I mean if I view $f(x)\ dx$ here as a differential, then it would take value in $[a,b]$ and produce a value in the cotangent bundle of $R$. However, this is not an object that I can integrate in the usual sense. But if I view $\int_{[a,b]}f(x)\ dx$ as the usual Riemann integral(where dx is only a notation) rather than view the integrand as a differential, then the integral will make sense. Which approach should I take here?

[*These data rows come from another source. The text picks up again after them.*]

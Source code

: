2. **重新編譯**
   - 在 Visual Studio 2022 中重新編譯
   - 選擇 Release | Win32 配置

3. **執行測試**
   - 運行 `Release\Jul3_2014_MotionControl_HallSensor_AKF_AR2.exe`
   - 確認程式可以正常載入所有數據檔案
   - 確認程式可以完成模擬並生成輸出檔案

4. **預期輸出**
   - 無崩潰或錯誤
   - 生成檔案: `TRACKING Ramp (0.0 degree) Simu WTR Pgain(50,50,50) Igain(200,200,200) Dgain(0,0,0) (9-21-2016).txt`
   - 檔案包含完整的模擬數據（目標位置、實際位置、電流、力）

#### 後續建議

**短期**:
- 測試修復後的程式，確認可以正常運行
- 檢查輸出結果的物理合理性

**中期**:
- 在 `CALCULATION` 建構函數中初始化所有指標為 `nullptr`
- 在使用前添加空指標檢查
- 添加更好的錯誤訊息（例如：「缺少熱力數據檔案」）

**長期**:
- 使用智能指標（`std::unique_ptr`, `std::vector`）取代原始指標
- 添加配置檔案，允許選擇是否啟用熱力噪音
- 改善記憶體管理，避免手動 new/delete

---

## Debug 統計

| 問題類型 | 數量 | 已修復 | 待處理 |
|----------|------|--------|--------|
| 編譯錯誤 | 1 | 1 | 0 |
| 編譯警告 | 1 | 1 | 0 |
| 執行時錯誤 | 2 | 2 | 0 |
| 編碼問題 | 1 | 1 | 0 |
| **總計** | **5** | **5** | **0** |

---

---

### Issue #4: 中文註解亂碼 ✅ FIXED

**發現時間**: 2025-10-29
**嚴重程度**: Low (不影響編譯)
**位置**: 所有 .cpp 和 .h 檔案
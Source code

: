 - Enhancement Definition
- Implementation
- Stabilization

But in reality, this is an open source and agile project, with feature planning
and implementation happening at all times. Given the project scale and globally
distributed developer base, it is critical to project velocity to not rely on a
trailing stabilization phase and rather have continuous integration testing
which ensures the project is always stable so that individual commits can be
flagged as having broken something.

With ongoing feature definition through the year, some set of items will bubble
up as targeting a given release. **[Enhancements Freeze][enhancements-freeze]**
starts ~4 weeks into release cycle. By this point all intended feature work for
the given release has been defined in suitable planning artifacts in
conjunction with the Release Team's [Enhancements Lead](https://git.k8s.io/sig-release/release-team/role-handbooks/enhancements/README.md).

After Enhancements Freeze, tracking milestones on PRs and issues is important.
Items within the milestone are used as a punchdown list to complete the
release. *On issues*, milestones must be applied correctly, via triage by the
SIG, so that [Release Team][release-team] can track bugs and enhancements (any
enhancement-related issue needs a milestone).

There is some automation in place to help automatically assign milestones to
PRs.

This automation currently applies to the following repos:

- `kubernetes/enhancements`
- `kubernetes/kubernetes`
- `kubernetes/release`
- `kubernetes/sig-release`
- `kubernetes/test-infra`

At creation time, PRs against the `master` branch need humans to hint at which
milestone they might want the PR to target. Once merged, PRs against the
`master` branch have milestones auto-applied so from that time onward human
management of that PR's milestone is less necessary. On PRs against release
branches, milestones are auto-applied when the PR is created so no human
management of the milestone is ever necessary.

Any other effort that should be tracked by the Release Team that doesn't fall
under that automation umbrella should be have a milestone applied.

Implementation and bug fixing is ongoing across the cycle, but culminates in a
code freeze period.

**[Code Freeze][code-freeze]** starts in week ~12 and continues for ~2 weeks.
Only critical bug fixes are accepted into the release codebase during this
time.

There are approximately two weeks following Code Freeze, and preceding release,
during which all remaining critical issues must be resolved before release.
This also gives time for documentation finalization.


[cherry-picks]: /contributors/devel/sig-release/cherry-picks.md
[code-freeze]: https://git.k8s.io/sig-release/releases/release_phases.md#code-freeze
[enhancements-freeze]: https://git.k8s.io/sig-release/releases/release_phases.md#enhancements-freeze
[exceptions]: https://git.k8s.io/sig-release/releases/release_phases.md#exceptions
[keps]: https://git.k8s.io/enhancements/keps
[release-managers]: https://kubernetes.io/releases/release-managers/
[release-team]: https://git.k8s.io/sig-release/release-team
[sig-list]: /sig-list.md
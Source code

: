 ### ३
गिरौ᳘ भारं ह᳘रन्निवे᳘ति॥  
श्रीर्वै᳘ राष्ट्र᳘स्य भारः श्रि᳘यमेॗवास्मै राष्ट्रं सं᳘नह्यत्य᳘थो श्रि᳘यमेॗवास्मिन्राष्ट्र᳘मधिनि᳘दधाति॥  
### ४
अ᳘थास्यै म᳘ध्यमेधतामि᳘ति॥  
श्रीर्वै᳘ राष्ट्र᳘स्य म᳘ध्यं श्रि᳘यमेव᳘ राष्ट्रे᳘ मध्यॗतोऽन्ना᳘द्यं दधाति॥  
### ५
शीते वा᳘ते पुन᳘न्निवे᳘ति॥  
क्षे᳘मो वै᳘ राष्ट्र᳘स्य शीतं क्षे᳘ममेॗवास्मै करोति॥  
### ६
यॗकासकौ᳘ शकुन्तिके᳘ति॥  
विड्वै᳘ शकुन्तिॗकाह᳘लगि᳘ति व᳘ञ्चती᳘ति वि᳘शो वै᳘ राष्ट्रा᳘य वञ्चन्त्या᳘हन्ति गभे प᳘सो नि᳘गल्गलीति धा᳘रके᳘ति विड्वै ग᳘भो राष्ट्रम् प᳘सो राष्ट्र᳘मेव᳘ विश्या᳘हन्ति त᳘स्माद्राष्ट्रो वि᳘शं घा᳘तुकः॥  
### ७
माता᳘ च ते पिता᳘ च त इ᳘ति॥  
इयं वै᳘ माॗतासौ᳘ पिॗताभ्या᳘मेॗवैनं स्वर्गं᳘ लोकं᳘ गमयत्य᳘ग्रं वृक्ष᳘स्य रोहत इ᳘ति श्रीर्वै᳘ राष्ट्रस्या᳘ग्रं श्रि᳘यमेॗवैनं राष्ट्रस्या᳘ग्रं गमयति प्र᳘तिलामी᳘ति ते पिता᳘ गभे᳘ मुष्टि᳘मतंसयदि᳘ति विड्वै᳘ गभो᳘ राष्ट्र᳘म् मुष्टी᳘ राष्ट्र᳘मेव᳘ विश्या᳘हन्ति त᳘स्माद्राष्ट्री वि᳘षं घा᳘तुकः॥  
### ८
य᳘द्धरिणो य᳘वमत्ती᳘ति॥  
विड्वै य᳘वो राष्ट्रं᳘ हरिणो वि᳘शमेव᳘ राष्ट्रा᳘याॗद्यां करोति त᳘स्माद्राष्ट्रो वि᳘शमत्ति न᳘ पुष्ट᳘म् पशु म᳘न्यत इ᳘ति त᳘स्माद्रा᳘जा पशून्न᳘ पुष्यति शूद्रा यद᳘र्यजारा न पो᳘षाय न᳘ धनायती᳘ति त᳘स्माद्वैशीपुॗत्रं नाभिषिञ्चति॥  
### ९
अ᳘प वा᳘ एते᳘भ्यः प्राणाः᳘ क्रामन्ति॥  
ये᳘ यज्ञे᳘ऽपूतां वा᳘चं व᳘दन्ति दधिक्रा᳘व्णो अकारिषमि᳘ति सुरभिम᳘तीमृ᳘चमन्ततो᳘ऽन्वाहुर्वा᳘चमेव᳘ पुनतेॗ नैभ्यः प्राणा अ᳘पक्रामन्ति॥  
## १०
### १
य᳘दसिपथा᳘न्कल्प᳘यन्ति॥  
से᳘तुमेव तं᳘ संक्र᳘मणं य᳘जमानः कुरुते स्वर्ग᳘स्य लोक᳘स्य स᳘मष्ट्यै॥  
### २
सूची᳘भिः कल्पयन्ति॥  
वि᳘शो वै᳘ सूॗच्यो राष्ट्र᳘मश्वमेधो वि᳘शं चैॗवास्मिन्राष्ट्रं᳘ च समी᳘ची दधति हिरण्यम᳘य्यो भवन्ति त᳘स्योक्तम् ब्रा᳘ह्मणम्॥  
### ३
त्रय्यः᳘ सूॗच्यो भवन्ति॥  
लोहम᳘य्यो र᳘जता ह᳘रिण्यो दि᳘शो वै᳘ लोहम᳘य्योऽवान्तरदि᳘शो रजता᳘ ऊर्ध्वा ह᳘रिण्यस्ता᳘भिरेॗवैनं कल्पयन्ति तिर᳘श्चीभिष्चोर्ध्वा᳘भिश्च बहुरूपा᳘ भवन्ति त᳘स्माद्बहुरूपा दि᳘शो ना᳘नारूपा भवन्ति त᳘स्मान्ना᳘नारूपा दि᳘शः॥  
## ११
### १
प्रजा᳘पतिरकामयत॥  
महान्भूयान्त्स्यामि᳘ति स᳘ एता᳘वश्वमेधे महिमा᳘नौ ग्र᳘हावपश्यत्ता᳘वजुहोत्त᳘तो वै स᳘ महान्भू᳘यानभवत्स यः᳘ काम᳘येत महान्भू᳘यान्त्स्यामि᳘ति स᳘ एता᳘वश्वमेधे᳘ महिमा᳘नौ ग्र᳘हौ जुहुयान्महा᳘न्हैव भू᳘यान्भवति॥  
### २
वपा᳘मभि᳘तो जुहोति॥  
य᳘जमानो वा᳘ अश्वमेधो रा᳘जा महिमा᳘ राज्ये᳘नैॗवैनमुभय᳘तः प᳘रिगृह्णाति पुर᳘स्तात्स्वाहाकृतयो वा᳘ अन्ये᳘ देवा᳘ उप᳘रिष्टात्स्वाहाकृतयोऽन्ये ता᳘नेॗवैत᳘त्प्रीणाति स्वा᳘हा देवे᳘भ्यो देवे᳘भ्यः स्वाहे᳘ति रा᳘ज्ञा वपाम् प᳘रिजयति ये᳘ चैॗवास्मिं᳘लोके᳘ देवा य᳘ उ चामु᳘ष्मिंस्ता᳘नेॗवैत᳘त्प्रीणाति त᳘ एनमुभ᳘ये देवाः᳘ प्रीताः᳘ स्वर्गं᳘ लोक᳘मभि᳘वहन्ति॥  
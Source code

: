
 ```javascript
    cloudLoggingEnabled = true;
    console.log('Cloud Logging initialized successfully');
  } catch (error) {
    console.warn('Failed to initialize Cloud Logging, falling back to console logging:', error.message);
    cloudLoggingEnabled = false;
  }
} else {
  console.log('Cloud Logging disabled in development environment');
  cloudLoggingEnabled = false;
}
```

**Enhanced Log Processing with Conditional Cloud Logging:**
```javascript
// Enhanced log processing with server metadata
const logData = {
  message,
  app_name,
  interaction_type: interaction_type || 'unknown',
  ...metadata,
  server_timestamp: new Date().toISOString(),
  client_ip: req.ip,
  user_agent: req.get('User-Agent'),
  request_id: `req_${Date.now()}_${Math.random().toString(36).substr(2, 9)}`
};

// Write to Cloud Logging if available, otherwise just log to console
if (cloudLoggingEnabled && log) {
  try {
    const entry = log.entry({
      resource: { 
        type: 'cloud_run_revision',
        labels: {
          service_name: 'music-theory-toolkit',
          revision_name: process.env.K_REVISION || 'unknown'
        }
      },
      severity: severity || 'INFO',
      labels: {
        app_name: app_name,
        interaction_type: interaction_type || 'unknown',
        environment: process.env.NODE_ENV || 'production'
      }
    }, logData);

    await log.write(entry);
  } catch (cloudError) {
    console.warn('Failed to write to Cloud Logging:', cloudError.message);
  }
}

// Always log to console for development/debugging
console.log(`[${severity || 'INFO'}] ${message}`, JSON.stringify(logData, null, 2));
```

I'm sorry for being brief in my comment, I am a bit tired but let me just expand on a few things. In first-year calculus we get a really good geometric interpretation of the integral namely, the $n$-volume bounded by the graph of a function and the plane $x_n = 0$. As it stands, integration on a arbitrary space $X$ would not make sense unless we had a way to "coordinatize" it's points. Well for manifolds we have such maps. In the case of manifolds, you think immediately, "if you wanted to know the integral about some point $p \in U \subset M$, how could we connect $U$ to a subset of $\mathbb{R}^n$? Well, use the charts $(\phi,U)$ in the atlas of your manifold. You have $\phi: U \to \phi(U):=V \subset \mathbb{R}^n$ and so $\phi_*: T_pU \to T_{\phi(p)}\phi(U)$ which implies $\phi^*: T_{\phi(p)}\phi(U) \to T_pU$. Hence, you would like to have;
$$(*) \ \ \int_U \omega = \int_{\phi(U)} (\phi^{-1})^* \omega$$
which turns out to be the right definition so long as $M$ is orientable. Recall that if $U$ is already a subset of Euclidean space, say $\mathbb{R}^n$ then we define:
$$\int_U f \ dx^1 \wedge \cdots \wedge dx^n = \int_U f \ dx^1 \ dx^2 \cdots dx^n$$
and with this, $(*)$ becomes the perfect generalization for integration on orientable manifolds $M$ which are not just subsets of Euclidean space.